(Rendered images with source text)
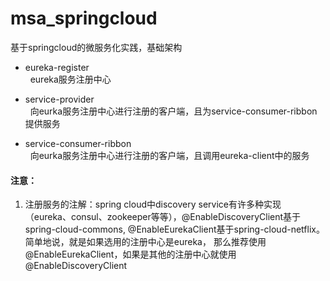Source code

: # msa_springcloud
基于springcloud的微服务化实践，基础架构

* eureka-register<br>
&nbsp;&nbsp;eureka服务注册中心

* service-provider<br>
&nbsp;&nbsp;向eurka服务注册中心进行注册的客户端，且为service-consumer-ribbon提供服务

* service-consumer-ribbon<br>
&nbsp;&nbsp;向eurka服务注册中心进行注册的客户端，且调用eureka-client中的服务

#### 注意：
1. 注册服务的注解：spring cloud中discovery service有许多种实现（eureka、consul、zookeeper等等），@EnableDiscoveryClient基于
spring-cloud-commons, @EnableEurekaClient基于spring-cloud-netflix。简单地说，就是如果选用的注册中心是eureka，
那么推荐使用@EnableEurekaClient，如果是其他的注册中心就使用@EnableDiscoveryClient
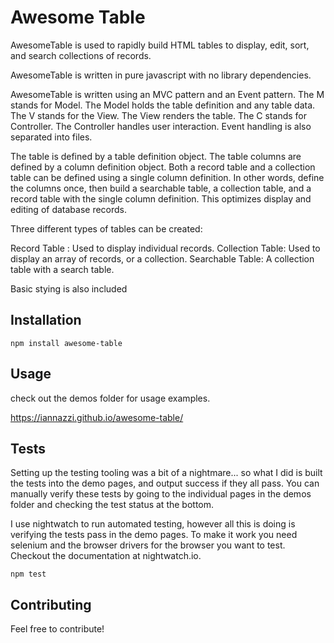 Awesome Table
=========

AwesomeTable is used to rapidly build HTML tables to display, edit, sort, and search collections of records. 

AwesomeTable is written in pure javascript with no library dependencies. 

AwesomeTable is written using an MVC pattern and an Event pattern. 
The M stands for Model. The Model holds the table definition and any table data. 
The V stands for the View. The View renders the table.
The C stands for Controller.  The Controller handles user interaction. 
Event handling is also separated into files.

The table is defined by a table definition object. The table columns are defined by a column definition object. Both a record table and a collection table can be defined using a single column definition. In other words, define the columns once, then build a searchable table, a collection table, and a record table with the single column definition. This optimizes display and editing of database records.

Three different types of tables can be created:

Record Table : Used to display individual records.
Collection Table: Used to display an array of records, or a collection.
Searchable Table: A collection table with a search table.
 
 Basic stying is also included

## Installation

  `npm install awesome-table`

## Usage
check out the demos folder for usage examples.
    
   https://iannazzi.github.io/awesome-table/


## Tests
  Setting up the testing tooling was a bit of a nightmare... so what I did is built the tests into the demo pages, and output success if they all pass. You can manually verify these tests by going to the individual pages in the demos folder and checking the test status at the bottom.
  
  I use nightwatch to run automated testing, however all this is doing is verifying the tests pass in the demo pages. To make it work you need selenium and the browser drivers for the browser you want to test. Checkout the documentation at nightwatch.io. 
  
  `npm test`

## Contributing

Feel free to contribute!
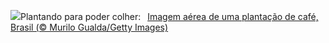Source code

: ![](https://www.bing.com/th?id=OHR.DiadoAgricultor_PT-BR1621260840_UHD.jpg&w=1000)Plantando para poder colher:&nbsp;&ensp;[Imagem aérea de uma plantação de café, Brasil (© Murilo Gualda/Getty Images)](https://www.bing.com/th?id=OHR.DiadoAgricultor_PT-BR1621260840_UHD.jpg)
<br><br/>
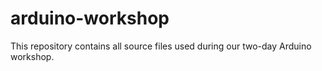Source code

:# arduino-workshop
This repository contains all source files used during our two-day Arduino workshop.
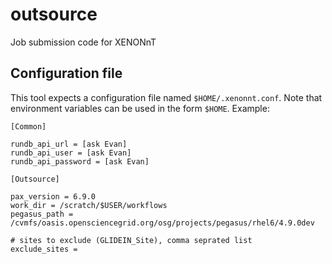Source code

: # outsource
Job submission code for XENONnT

## Configuration file

This tool expects a configuration file named `$HOME/.xenonnt.conf`. Note that 
environment variables can be used in the form `$HOME`. Example:

    [Common]
    
    rundb_api_url = [ask Evan]
    rundb_api_user = [ask Evan]
    rundb_api_password = [ask Evan]
    
    [Outsource]
    
    pax_version = 6.9.0
    work_dir = /scratch/$USER/workflows
    pegasus_path = /cvmfs/oasis.opensciencegrid.org/osg/projects/pegasus/rhel6/4.9.0dev

    # sites to exclude (GLIDEIN_Site), comma seprated list
    exclude_sites = 
    
    
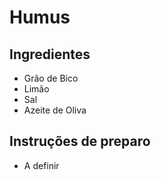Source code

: # Humus

## Ingredientes

* Grão de Bico
* Limão
* Sal
* Azeite de Oliva

## Instruções de preparo

* A definir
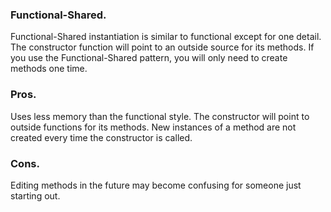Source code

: ### Functional-Shared. 
Functional-Shared instantiation is similar to functional except for one detail. The constructor function will point to an outside source for its methods. If you use the Functional-Shared pattern, you will only need to create methods one time.

### Pros.
Uses less memory than the functional style. The constructor will point to outside functions for its methods. New instances of a method are not created every time the constructor is called. 

### Cons.
Editing methods in the future may become confusing for someone just starting out. 
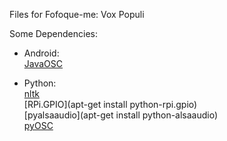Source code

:Files for Fofoque-me: Vox Populi

Some Dependencies:

- Android:  
  [JavaOSC](https://github.com/hoijui/JavaOSC)  

- Python:  
  [nltk](http://www.nltk.org/)  
  [RPi.GPIO](apt-get install python-rpi.gpio)  
  [pyalsaaudio](apt-get install python-alsaaudio)  
  [pyOSC](https://pypi.python.org/pypi/pyOSC)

* [Task requirements]: Look through the entries and find each line that has the string "also". Copy those lines.

* [Finished exercise]:
Event handling is also separated into files.
 Basic stying is also included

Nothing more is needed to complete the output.